For decades, Björk has bridged the gap between the accessible and the experimental. Her musical career began when she was only twelve with the release of “Björk,” but did not fully manifest until 1993’s “Debut.” Since then, Björk has skittered across the surface of electronic and experimental music without losing her affinity for nature and organic instrumentation. The focus of each album, from the strings and beats of “Homogenic” to the vocal manipulation and technique of “Medulla,” are well-directed and never derivative. As a result, the sonic richness of her discography is unparalleled. Björk albums are as unique as they come.
It would be easy to relegate Björk to the category of critically lauded, not necessarily popular artists, yet she defies this by centering her works around common themes of love.
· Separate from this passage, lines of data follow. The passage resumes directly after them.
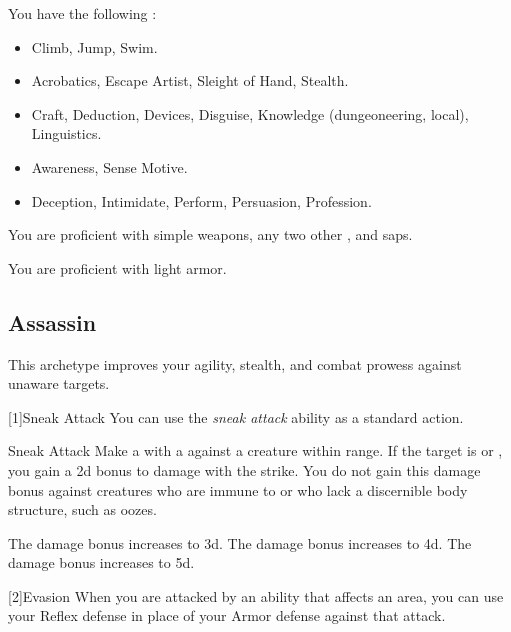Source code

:         You have the following :
        \begin{itemize}
            \item {} Climb, Jump, Swim.
            \item {} Acrobatics, Escape Artist, Sleight of Hand, Stealth.
            \item {} Craft, Deduction, Devices, Disguise, Knowledge (dungeoneering, local), Linguistics.
            \item {} Awareness, Sense Motive.
            \item {} Deception, Intimidate, Perform, Persuasion, Profession.
        \end{itemize}

        You are proficient with simple weapons, any two other , and saps.

        You are proficient with light armor.

    \subsection{Assassin}
        This archetype improves your agility, stealth, and combat prowess against unaware targets.

        [1]{Sneak Attack} You can use the \textit{sneak attack} ability as a standard action.
        \begin{freeability}{Sneak Attack}
            Make a  with a  against a creature within \rngclose range.
            If the target is \unaware or , you gain a \plus2d bonus to damage with the strike.
            You do not gain this damage bonus against creatures who are immune to  or who lack a discernible body structure, such as oozes.

            \rankline
             The damage bonus increases to \plus3d.
             The damage bonus increases to \plus4d.
             The damage bonus increases to \plus5d.
        \end{freeability}

        [2]{Evasion} When you are attacked by an ability that affects an area, you can use your Reflex defense in place of your Armor defense against that attack.

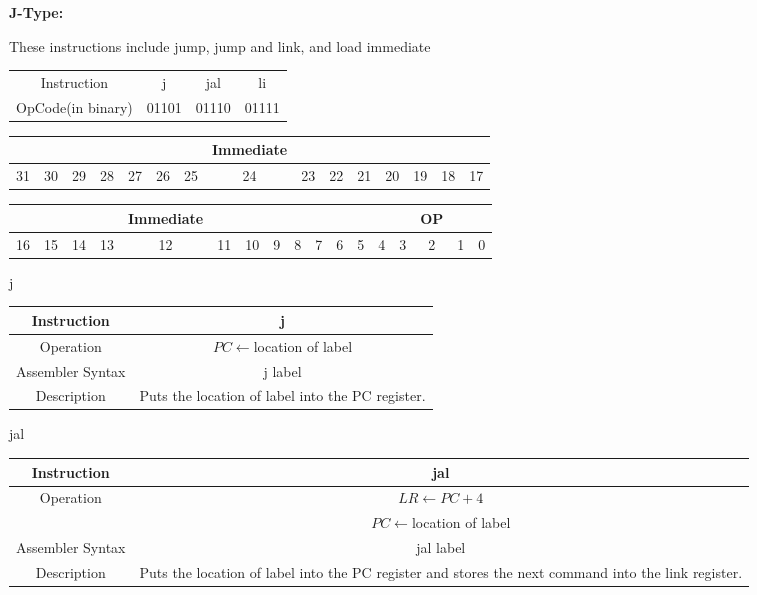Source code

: \documentclass[]{article}
\begin{document}
\pagebreak

{\Large
	\textbf{
		J-Type:
	}
}

\noindent These instructions include jump, jump and link, and load immediate

\begin{center}
	\begin{tabular}{|c|c|c|c|}\cline{1-4}
	Instruction & j & jal & li \\\cline{1-4}\hfill
	OpCode(in binary) & 01101 & 01110 & 01111 \\\cline{1-4}
	\end{tabular}\vspace{1.5cm}
\end{center}
\begin{tabular}{|ccccccccccccccc|}\hline
  &  &  &  &  &  &  & Immediate & &  &  &  & &  &\\\hline
31&30&29&28&27&26&25&24&23&22&21&20&19&18&17\\\hline
\end{tabular}

\begin{tabular}{|cccccccccccc|ccccc|}\hline
	&  & & & Immediate &  & & & & & & & & & OP & & \\\hline
16&15&14&13&12&11&10&9&8&7&6&5&4&3&2&1&0\\\hline
\end{tabular}
\vspace{5mm}

j\\
\begin{tabularx}{\textwidth}{c|c}\hline
	Instruction & j\\\hline
	Operation & $PC \leftarrow $location of label\\\hline
	Assembler Syntax & j label\\\hline
	Description & Puts the location of label into the PC register.\\\hline
\end{tabularx}\vspace{1.5cm}

jal\\
\begin{tabularx}{\textwidth}{c|c}\hline
	Instruction & jal\\\hline
	Operation & $LR \leftarrow PC + 4$\\&$PC \leftarrow $location of label\\\hline
	Assembler Syntax & jal label\\\hline
	Description & Puts the location of label into the PC register and stores the next command into the link register.\\\hline
\end{tabularx}\vspace{1.5cm}
\end{document}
The high instrumental standards and appropriate subject matter for the genre make Björk something of a music critic’s pop musician. She sings of the common pop tropes—new love, sex, heartbreak—but approaches music with a keen artistic sensibility.
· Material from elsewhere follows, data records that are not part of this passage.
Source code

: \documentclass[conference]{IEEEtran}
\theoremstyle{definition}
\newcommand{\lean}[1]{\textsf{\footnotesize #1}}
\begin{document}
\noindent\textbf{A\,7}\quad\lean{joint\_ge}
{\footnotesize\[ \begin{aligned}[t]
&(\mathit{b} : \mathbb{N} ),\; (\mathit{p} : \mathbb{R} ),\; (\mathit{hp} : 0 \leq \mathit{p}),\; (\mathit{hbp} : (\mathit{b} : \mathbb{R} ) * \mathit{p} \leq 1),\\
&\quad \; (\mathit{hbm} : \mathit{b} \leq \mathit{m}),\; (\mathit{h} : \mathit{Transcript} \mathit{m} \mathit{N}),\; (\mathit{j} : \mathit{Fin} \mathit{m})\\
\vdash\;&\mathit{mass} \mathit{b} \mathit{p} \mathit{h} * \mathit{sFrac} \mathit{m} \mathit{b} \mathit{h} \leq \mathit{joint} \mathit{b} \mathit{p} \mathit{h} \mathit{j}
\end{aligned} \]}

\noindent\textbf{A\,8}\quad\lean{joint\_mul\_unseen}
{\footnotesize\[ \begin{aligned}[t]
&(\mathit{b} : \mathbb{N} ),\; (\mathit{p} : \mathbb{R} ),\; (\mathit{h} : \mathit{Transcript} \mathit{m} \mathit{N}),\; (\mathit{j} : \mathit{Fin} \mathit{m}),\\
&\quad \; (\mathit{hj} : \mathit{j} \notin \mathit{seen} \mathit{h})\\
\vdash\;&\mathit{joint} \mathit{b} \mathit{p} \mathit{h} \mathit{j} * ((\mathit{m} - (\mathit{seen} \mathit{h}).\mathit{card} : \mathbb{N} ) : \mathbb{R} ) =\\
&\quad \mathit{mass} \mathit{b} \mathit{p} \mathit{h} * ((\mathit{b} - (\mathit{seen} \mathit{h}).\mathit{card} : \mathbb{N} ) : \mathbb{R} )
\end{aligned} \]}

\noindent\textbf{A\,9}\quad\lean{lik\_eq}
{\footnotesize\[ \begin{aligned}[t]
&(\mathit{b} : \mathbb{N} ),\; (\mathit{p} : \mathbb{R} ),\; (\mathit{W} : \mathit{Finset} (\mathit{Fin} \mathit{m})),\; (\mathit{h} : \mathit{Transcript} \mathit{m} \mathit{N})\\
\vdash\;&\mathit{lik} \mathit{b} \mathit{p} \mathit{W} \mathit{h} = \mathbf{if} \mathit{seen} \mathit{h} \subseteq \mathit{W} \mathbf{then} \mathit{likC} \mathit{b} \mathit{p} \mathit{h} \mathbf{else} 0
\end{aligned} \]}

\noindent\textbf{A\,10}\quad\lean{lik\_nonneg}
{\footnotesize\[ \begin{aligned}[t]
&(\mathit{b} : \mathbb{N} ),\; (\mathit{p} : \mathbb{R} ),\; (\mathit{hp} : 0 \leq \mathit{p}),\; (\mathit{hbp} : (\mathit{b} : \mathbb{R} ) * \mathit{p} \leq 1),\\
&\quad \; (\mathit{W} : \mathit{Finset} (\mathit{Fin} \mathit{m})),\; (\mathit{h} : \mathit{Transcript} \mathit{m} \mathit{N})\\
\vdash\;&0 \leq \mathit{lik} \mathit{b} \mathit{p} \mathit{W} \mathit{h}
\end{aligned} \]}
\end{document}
Subsequently, it comes as no surprise that Björk’s tenth release, “Utopia,” is a testament to her consistency and refinement. She has exchanged the dominant, industrial sounds of “Vulnicura” for a palette of flute and birdcalls, brought from her native country of Iceland and producer Alejandro Ghersi’s Venezuela. Ghersi, known better as Arca, has collaborated with Björk for a few years now. His production styles that characterized the body of “Vulnicura” and continue to shine on “Utopia.”
While Arca and Björk consistently produce extraordinary works of music, their styles are usually demanding on a listener. No one sits down and listens to Arca to relax. Björk, too, rarely makes music for lounging. Each of her albums demands that the listener dig deep and open themselves up to the emotional journey that is about to be undertaken. “Utopia” is one of Björk’s largest albums, clocking in at seventy-one minutes, which amplifies the task at hand.
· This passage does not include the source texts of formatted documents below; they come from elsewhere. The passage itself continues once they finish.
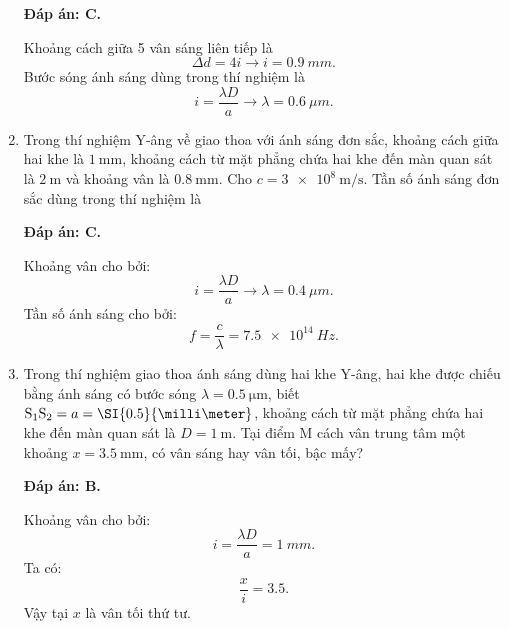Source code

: \begin{enumerate}[label=\bfseries Câu \arabic*:]
	\loigiai
	{		\textbf{Đáp án: C.}
	
Khoảng cách giữa 5 vân sáng liên tiếp là
$$
	\Delta d = 4i \rightarrow i = \SI{0,9}{mm}.
$$
Bước sóng ánh sáng dùng trong thí nghiệm là
$$
	i = \dfrac{\lambda D}{a} \rightarrow \lambda = \SI{0,6}{\mu m}.
$$
		
	}
	
	\item {} 
		\cauhoi
	{Trong thí nghiệm Y-âng về giao thoa với ánh sáng đơn sắc, khoảng cách giữa hai khe là $\SI{1}{\milli \meter}$, khoảng cách từ mặt phẳng chứa hai khe đến màn quan sát là $\SI{2}{\meter}$ và khoảng vân là $\SI{0.8}{\milli \meter}$. Cho $c=\SI{3e8}{\meter / \second}$. Tần số ánh sáng đơn sắc dùng trong thí nghiệm là
	}
	
	\loigiai
	{		\textbf{Đáp án: C.}
		
Khoảng vân cho bởi:
$$
	i = \dfrac{\lambda D}{a} \rightarrow \lambda = \SI{0,4}{\mu m}.
$$
Tần số ánh sáng cho bởi:
$$
	f = \dfrac{c}{\lambda} = \SI{7,5 e14}{Hz}.
$$
		
	}
	
\item {} 
		\cauhoi
	{Trong thí nghiệm giao thoa ánh sáng dùng hai khe Y-âng, hai khe được chiếu bằng ánh sáng có bước sóng $\lambda=\SI{0.5}{\micro \meter}$, biết $\text S_1 \text S_2 = a = \SI{0.5}{\milli \meter}$, khoảng cách từ mặt phẳng chứa hai khe đến màn quan sát là $D=\SI{1}{\meter}$. Tại điểm M cách vân trung tâm một khoảng $x=\SI{3.5}{\milli \meter}$, có vân sáng hay vân tối, bậc mấy?
	}
	
	\loigiai
	{		\textbf{Đáp án: B.}
		
Khoảng vân cho bởi:
$$
	i = \dfrac{\lambda D}{a} = \SI{1}{mm}.
$$
Ta có:
$$
	\dfrac{x}{i} = \num{3,5}.
$$
Vậy tại $ x $ là vân tối thứ tư.
	}
	

\end{enumerate}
“Utopia” opens with “Arisen My Senses,” which builds to life with the snaps and chirps of animals, before blossoming with harp and synth. For those familiar with Arca’s production style, it’s a classic arrangement. His marks on the song, which are jagged and jittering, are offset by Björk’s penchant for nature and beauty. Much of Björk’s late discography, “Utopia” being no exception, lacks melodies. For those that may be missing them, “Arisen My Senses” provides a framework of chords to follow.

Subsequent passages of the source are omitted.